各務優子さん(各務宗太郎ちゃんのママ)8月31日に角川書店より、宗ちゃんとの思い出の本「ママ、ありがとう!」刊行

ママ、ありがとう!母と子の感動ドキュメント!

「ママ、ありがとう」。9歳の誕生日に、そう囁いて去った男の子がいます。

 

[ 著者 ]各務優子

[ 内容 ]
生まれながらの難病で、食べることも歩くことも出来なかった宗太郎君。助かる道は、日本では認可されていない多臓器同時移植を実現することだった!どんな時も決して諦めない母子の、命と愛のメッセージ!!

 

発売日:2009年 08月 31日
定価(税込): 1575円
四六判 ISBN 978-4-04-885025-4-C0095
発行元:角川書店(第1編集部)
(発売日は地域によって前後する場合があります。)

 

ご購入はこちらから→角川書店(発売後、購入ボタンが表示されます)

【竹下景子さん】

いつも瞳にお互いを映して。親子のかけがえのない絆、知ってください。

【安藤美姫さん】

最後まで笑顔を絶やさなかった。宗ちゃんは自分と戦う勇気を私にくれた。

【加藤友朗医師(コロンビア大学肝小腸外科部長)】

何度もの死の淵から戻り、生きる菅を見せてくれた。この子は絶対に忘れられない患者です。

各務優子さんは、まだ宗ちゃん(各務宗太郎くん)を亡くしてまもない中、コロンビア大学の加藤 医師(イサアナの本の解説者)から紹介を受けて、イサアナ・プロジェクトに声かけてくださって、自ら参加してくださり、イサアナと友達になりました。大変、親切に活動をサポートしてくださっています。また、イサアナの日本ツアーでイサアナと一緒に本の宣伝と講演などもジョイントで行う予定です。お楽しみ に!!

 

そうちゃんを救う会ホームページ → こちら

<移植について>

移植の素晴らしさを、宗太郎は身をもって伝えてくれました。
移植を受けることは、寝たきりになってしまっていた宗太郎が自ら決心したことでした。開腹手術だけでも六回、CVを入れるためにも60回以上も手術室に入り、そのたびに怖い怖い、もうイヤダと言っていた宗太郎が、移植を受けて元気になった子をテレビで見ながら

「宗太郎も治りたい。治るかもしれないなら、頑張って手術を受ける」

と言ったのです。

移植を受けることができるかもしれない、と決まったときから、宗太郎はずいぶんと変わりました。

私が忙しくなり、それまでのようにずっとそばにいてあげることができなくても、一切文句を言わないようになりました。
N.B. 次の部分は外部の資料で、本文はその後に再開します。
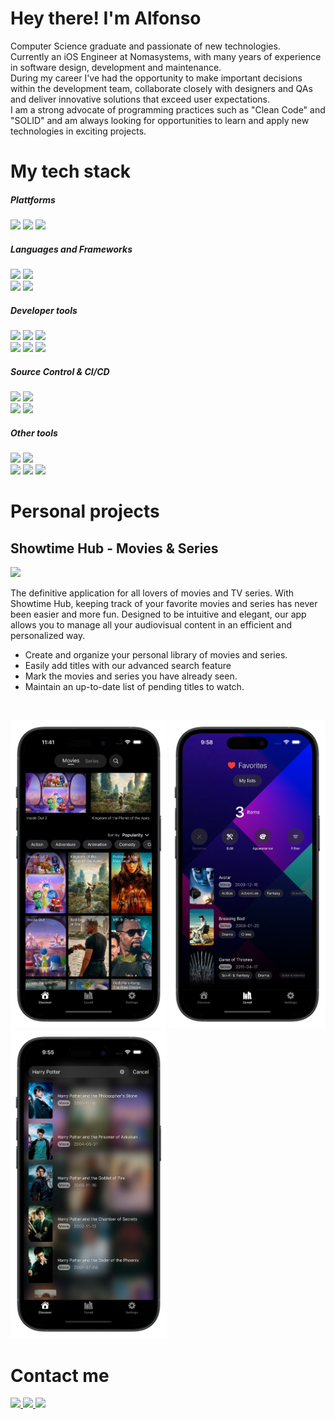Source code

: # Hey there! I'm Alfonso

Computer Science graduate and passionate of new technologies. <br/>
Currently an iOS Engineer at Nomasystems, with many years of experience in software design, development and maintenance. <br/>
During my career I've had the opportunity to make important decisions within the development team, collaborate closely with designers and QAs and deliver innovative solutions that exceed user expectations. <br/>
I am a strong advocate of programming practices such as "Clean Code" and "SOLID" and am always looking for opportunities to learn and apply new technologies in exciting projects. <br/>

# My tech stack

##### Plattforms <br/>
<img src="https://img.shields.io/badge/iOS-3b3939?style=for-the-badge&logo=apple&logoColor=ffffff" /> <img src="https://img.shields.io/badge/macos-ffffff?style=for-the-badge&logo=macos&logoColor=000" /> <img src="https://img.shields.io/badge/App_Store_Publishing-ffffff?style=for-the-badge&logo=app%20store" /> <br/>

##### Languages and Frameworks <br/>
<img src="https://img.shields.io/badge/Swift-f72d00?style=for-the-badge&logo=Swift&logoColor=FFFFFF" /> <img src="https://img.shields.io/badge/objective%20c-706d6d?style=for-the-badge&logo=objective-c&logoColor=FFFFFF" /> <br/>
<img src="https://img.shields.io/badge/uikit-3ba4f5?style=for-the-badge&logo=uikit&logoColor=ffffff" /> <img src="https://img.shields.io/badge/swiftui-f5823b?style=for-the-badge&logo=swift&logoColor=ffffff" /> <br/>

##### Developer tools <br/>
<img src="https://img.shields.io/badge/Xcode-2e75b3?style=for-the-badge&logo=Xcode&logoColor=FFFFFF" /> <img src="https://img.shields.io/badge/Visual%20studio%20code-14bdfa?style=for-the-badge&logo=visual%20studio%20code&logoColor=ffffff" /> <img src="https://img.shields.io/badge/swiftlint-ce2ad4?style=for-the-badge&logo=swift&logoColor=ffffff" /> <br/>
<img src="https://img.shields.io/badge/sonarqube-852a65?style=for-the-badge&logo=sonarqube&logoColor=ffffff" />
<img src="https://img.shields.io/badge/Postman-FF6C37?style=for-the-badge&logo=Postman&logoColor=white" /> <img src="https://img.shields.io/badge/Swagger-37a308?style=for-the-badge&logo=swagger&logoColor=ffffff" />
<br/>

##### Source Control & CI/CD
<img src="https://img.shields.io/badge/git-ff0000?style=for-the-badge&logo=git&logoColor=ffffff" /> <img src="https://img.shields.io/badge/github-8400ff?style=for-the-badge&logo=github&logoColor=ffffff" /> <br/>
<img src="https://img.shields.io/badge/github%20actions-367d2e?style=for-the-badge&logo=GitHub%20actions&logoColor=ffffff" /> <img src="https://img.shields.io/badge/fastlane-85fc49?style=for-the-badge&logo=fastlane&logoColor=000" />

##### Other tools
<img src="https://img.shields.io/badge/Jira-0052CC?style=for-the-badge&logo=Jira&logoColor=white" /> <img src="https://img.shields.io/badge/Confluence-0052CC?style=for-the-badge&logo=Confluence&logoColor=FFFFFF" /> <br/>
<img src="https://img.shields.io/badge/Firebase-3993fa?style=for-the-badge&logo=firebase" /> <img src="https://img.shields.io/badge/figma-82faa6?style=for-the-badge&logo=figma&logoColor=000" />  <img src="https://img.shields.io/badge/chat%20gpt-8acfb0?style=for-the-badge&logo=openai&logoColor=000000" /> <br/>

# Personal projects

## Showtime Hub - Movies & Series
<a href="https://apps.apple.com/es/app/showtime-hub-cine-y-series/id6503365201">
  <img src="https://img.shields.io/badge/Download_on_App_Store-3ba4f5?style=for-the-badge&logo=app%20store&logoColor=ffffff" />
</a>

The definitive application for all lovers of movies and TV series. With Showtime Hub, keeping track of your favorite movies and series has never been easier and more fun. Designed to be intuitive and elegant, our app allows you to manage all your audiovisual content in an efficient and personalized way.
- Create and organize your personal library of movies and series.
- Easily add titles with our advanced search feature
- Mark the movies and series you have already seen.
- Maintain an up-to-date list of pending titles to watch.
<br/>

<p float="left">
  <img src="https://github.com/bzas/bzas/blob/main/images/capture-1.png" width="250" />
  <img src="https://github.com/bzas/bzas/blob/main/images/capture-2.png" width="250" />
  <img src="https://github.com/bzas/bzas/blob/main/images/capture-3.png" width="250" />
</p>

# Contact me

<a href="https://github.com/bzas/bzas/raw/main/Resume.pdf"> <img src="https://img.shields.io/badge/my_resume-e3ce10?style=for-the-badge&logo=rectangle&logoColor=000" /> </a>
<a href="https://www.linkedin.com/in/alfonso-boizas/"> <img src="https://img.shields.io/badge/linkedin-%230077B5.svg?&style=for-the-badge&logo=linkedin&logoColor=white" /> </a>
<a href="mailto:boizasal@gmail.com"> <img src="https://img.shields.io/badge/boizasal@gmail.com-%23D14836.svg?&style=for-the-badge&logo=gmail&logoColor=white" /> </a>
いちばんの変化は自分の夢や願いがたくさん出てくるようになったことです。「歩きたい、食べたい、遊びたい」。

これだけでもすばらしく、本当にうれしいことでした。

子どもらしいというより、人間らしく夢を持てたことを、本当にありがたく思いました。

渡米後は、体力づくりのリハビリのため、それまで寝たきりだったことが信じられないくらいがんばりました。

その顔はいつも笑顔でいっぱいでした。

生きることができるかもしれない、ご飯が食べられるようになるかもしれない、学校に行けるようになるかもしれない、お家に帰れるかもしれない......こんな願いが、もしかするとかなうかもしれない。そう思うだけで、宗太郎の瞳はキラキラと輝きました。

「生きている」──まさに、そのことばそのままでした。

移植は宗太郎に夢を持たせました。夢を持って生きた時間を一緒に過ごせたことは、本当にありがたかったと思います。あの日々がなかったら、宗太郎の人生はどんなに寂しいものだったでしょう。


今、加藤先生は宗太郎についてこう言われています。

「マイアミに着いたときの宗太郎君は、栄養状態も体力も非常に悪かった。手術は無理と反対する医師もいるほどでした。でも着いてすぐから素直にリハビリを 受け入れ、手術を乗り切る体力を自ら頑張ってつけていった。その気力はすごいものがありました。子どものもつ力は、本当に素晴らしい。最悪と言ってよい状 態が、見違えるほど回復したのです。どん底から回復した子どもを実際に知っているかどうかで、治療に向かう姿勢は大きく変わってきます。宗太郎君を知った ことは、ぼくらの大きな財産になりました。ぼくにとっては、GVHDの怖さも改めて教えられた、特別の思いのある患者です」


この一〇年で日本で行われた臓器移植は約八〇例に過ぎません。子供の脳死が認められたのは、今国会に過ぎません。そのため、日本の子どもたちは移植を受けるため、毎年何人もが欧米に渡っています。
日本でも、臓器移植が定着することを私は望みます。
加藤先生は「アメリカでは宗太郎君のようなケースは、最初から移植を前提とした治療を行う」と言いました。そうであれば、宗太郎はもっと早くに移植をして、違う結果を得ていたかもしれません。

もし、自分の子どもが移植でしか助からないと言われたら、多くの親はどうするでしょう?
国内で、募金活動なしでもできるなら、移植の可能性に賭けてみようという親は多いと思います。
自分自身が移植を受けるかと問われたなら、子どものいない今の状態では受けるつもりはありません。でも、宗太郎がいれば、子どものために受けたいと思います。

私は自分がドナーになるかどうか、レシピエントになるかどうか、すべてに選択肢があってよいと思います。移植を受けずに生を全うするのも、その人の決めた人生で間違いはないと思います。


宗太郎は六回の危篤を乗り越えましたが、移植にかかわり亡くなりました。日本の今の社会ではなかなか受けいられない医療で亡くなった。彼の死には、社会に向けてのメッセージが込められていると思います。宗太郎は大きなテーマを私に託したのです。

移植ができるという希望によって人間らしくなる瞬間があること、それを伝えていくことを、宗太郎との絆として自分の使命にしたいと思っています。

そして移植後、拒絶反応やCVHDなどの発症が抑えられるよう、今後の医学の発展を切に望みます。